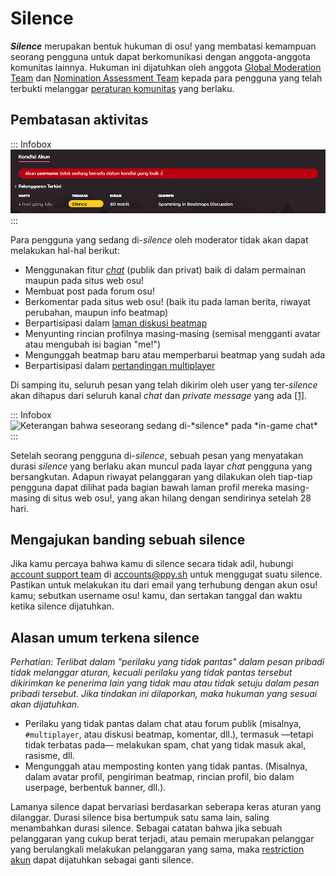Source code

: # Silence

***Silence*** merupakan bentuk hukuman di osu! yang membatasi kemampuan seorang pengguna untuk dapat berkomunikasi dengan anggota-anggota komunitas lainnya. Hukuman ini dijatuhkan oleh anggota [Global Moderation Team](/wiki/People/The_Team/Global_Moderation_Team) dan [Nomination Assessment Team](/wiki/People/The_Team/Nomination_Assessment_Team) kepada para pengguna yang telah terbukti melanggar [peraturan komunitas](/wiki/Rules) yang berlaku.

## Pembatasan aktivitas

::: Infobox
![](img/ID-silence-profile.png "Contoh riwayat pelanggaran yang tertera pada laman profil")
:::

Para pengguna yang sedang di-*silence* oleh moderator tidak akan dapat melakukan hal-hal berikut:

- Menggunakan fitur [*chat*](/wiki/Chat_Console) (publik dan privat) baik di dalam permainan maupun pada situs web osu!
- Membuat post pada forum osu!
- Berkomentar pada situs web osu! (baik itu pada laman berita, riwayat perubahan, maupun info beatmap)
- Berpartisipasi dalam [laman diskusi beatmap](/wiki/Beatmap_Discussion)
- Menyunting rincian profilnya masing-masing (semisal mengganti avatar atau mengubah isi bagian "me!")
- Mengunggah beatmap baru atau memperbarui beatmap yang sudah ada
- Berpartisipasi dalam [pertandingan multiplayer](/wiki/Multi)

Di samping itu, seluruh pesan yang telah dikirim oleh user yang ter-*silence* akan dihapus dari seluruh kanal *chat* dan *private message* yang ada [[1]](https://blog.ppy.sh/post/38114063519/this-week-in-osu-5 "ppy blog").

::: Infobox
![](img/silence-ingame.png "Keterangan bahwa seseorang sedang di-*silence* pada *in-game chat*")
:::

Setelah seorang pengguna di-*silence*, sebuah pesan yang menyatakan durasi *silence* yang berlaku akan muncul pada layar *chat* pengguna yang bersangkutan. Adapun riwayat pelanggaran yang dilakukan oleh tiap-tiap pengguna dapat dilihat pada bagian bawah laman profil mereka masing-masing di situs web osu!, yang akan hilang dengan sendirinya setelah 28 hari.

## Mengajukan banding sebuah silence

Jika kamu percaya bahwa kamu di silence secara tidak adil, hubungi [account support team](/wiki/People/The_Team/Account_support_team#accounts@ppy.sh) di [accounts@ppy.sh](mailto:accounts@ppy.sh) untuk menggugat suatu silence. Pastikan untuk melakukan itu dari email yang terhubung dengan akun osu! kamu; sebutkan username osu! kamu, dan sertakan tanggal dan waktu ketika silence dijatuhkan.

## Alasan umum terkena silence

*Perhatian: Terlibat dalam "perilaku yang tidak pantas" dalam pesan pribadi tidak melanggar aturan, kecuali perilaku yang tidak pantas tersebut dikirimkan ke penerima lain yang tidak mau atau tidak setuju dalam pesan pribadi tersebut. Jika tindakan ini dilaporkan, maka hukuman yang sesuai akan dijatuhkan.*

- Perilaku yang tidak pantas dalam chat atau forum publik (misalnya, `#multiplayer`, atau diskusi beatmap, komentar, dll.), termasuk —tetapi tidak terbatas pada— melakukan spam, chat yang tidak masuk akal, rasisme, dll.
- Mengunggah atau memposting konten yang tidak pantas. (Misalnya, dalam avatar profil, pengiriman beatmap, rincian profil, bio dalam userpage, berbentuk banner, dll.).

Lamanya silence dapat bervariasi berdasarkan seberapa keras aturan yang dilanggar. Durasi silence bisa bertumpuk satu sama lain, saling menambahkan durasi silence. Sebagai catatan bahwa jika sebuah pelanggaran yang cukup berat terjadi, atau pemain merupakan pelanggar yang berulangkali melakukan pelanggaran yang sama, maka [restriction akun](/wiki/Help_Centre/Account_Restrictions) dapat dijatuhkan sebagai ganti silence.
########
_How to complete this task_
The job is to return the listing above exactly, minus its pictures.

_Result_
Source code

: # Silence

***Silence*** merupakan bentuk hukuman di osu! yang membatasi kemampuan seorang pengguna untuk dapat berkomunikasi dengan anggota-anggota komunitas lainnya. Hukuman ini dijatuhkan oleh anggota [Global Moderation Team](/wiki/People/The_Team/Global_Moderation_Team) dan [Nomination Assessment Team](/wiki/People/The_Team/Nomination_Assessment_Team) kepada para pengguna yang telah terbukti melanggar [peraturan komunitas](/wiki/Rules) yang berlaku.

## Pembatasan aktivitas

::: Infobox
![](img/ID-silence-profile.png "Contoh riwayat pelanggaran yang tertera pada laman profil")
:::

Para pengguna yang sedang di-*silence* oleh moderator tidak akan dapat melakukan hal-hal berikut:

- Menggunakan fitur [*chat*](/wiki/Chat_Console) (publik dan privat) baik di dalam permainan maupun pada situs web osu!
- Membuat post pada forum osu!
- Berkomentar pada situs web osu! (baik itu pada laman berita, riwayat perubahan, maupun info beatmap)
- Berpartisipasi dalam [laman diskusi beatmap](/wiki/Beatmap_Discussion)
- Menyunting rincian profilnya masing-masing (semisal mengganti avatar atau mengubah isi bagian "me!")
- Mengunggah beatmap baru atau memperbarui beatmap yang sudah ada
- Berpartisipasi dalam [pertandingan multiplayer](/wiki/Multi)

Di samping itu, seluruh pesan yang telah dikirim oleh user yang ter-*silence* akan dihapus dari seluruh kanal *chat* dan *private message* yang ada [[1]](https://blog.ppy.sh/post/38114063519/this-week-in-osu-5 "ppy blog").

::: Infobox
![](img/silence-ingame.png "Keterangan bahwa seseorang sedang di-*silence* pada *in-game chat*")
:::

Setelah seorang pengguna di-*silence*, sebuah pesan yang menyatakan durasi *silence* yang berlaku akan muncul pada layar *chat* pengguna yang bersangkutan. Adapun riwayat pelanggaran yang dilakukan oleh tiap-tiap pengguna dapat dilihat pada bagian bawah laman profil mereka masing-masing di situs web osu!, yang akan hilang dengan sendirinya setelah 28 hari.

## Mengajukan banding sebuah silence

Jika kamu percaya bahwa kamu di silence secara tidak adil, hubungi [account support team](/wiki/People/The_Team/Account_support_team#accounts@ppy.sh) di [accounts@ppy.sh](mailto:accounts@ppy.sh) untuk menggugat suatu silence. Pastikan untuk melakukan itu dari email yang terhubung dengan akun osu! kamu; sebutkan username osu! kamu, dan sertakan tanggal dan waktu ketika silence dijatuhkan.

## Alasan umum terkena silence

*Perhatian: Terlibat dalam "perilaku yang tidak pantas" dalam pesan pribadi tidak melanggar aturan, kecuali perilaku yang tidak pantas tersebut dikirimkan ke penerima lain yang tidak mau atau tidak setuju dalam pesan pribadi tersebut. Jika tindakan ini dilaporkan, maka hukuman yang sesuai akan dijatuhkan.*

- Perilaku yang tidak pantas dalam chat atau forum publik (misalnya, `#multiplayer`, atau diskusi beatmap, komentar, dll.), termasuk —tetapi tidak terbatas pada— melakukan spam, chat yang tidak masuk akal, rasisme, dll.
- Mengunggah atau memposting konten yang tidak pantas. (Misalnya, dalam avatar profil, pengiriman beatmap, rincian profil, bio dalam userpage, berbentuk banner, dll.).

Lamanya silence dapat bervariasi berdasarkan seberapa keras aturan yang dilanggar. Durasi silence bisa bertumpuk satu sama lain, saling menambahkan durasi silence. Sebagai catatan bahwa jika sebuah pelanggaran yang cukup berat terjadi, atau pemain merupakan pelanggar yang berulangkali melakukan pelanggaran yang sama, maka [restriction akun](/wiki/Help_Centre/Account_Restrictions) dapat dijatuhkan sebagai ganti silence.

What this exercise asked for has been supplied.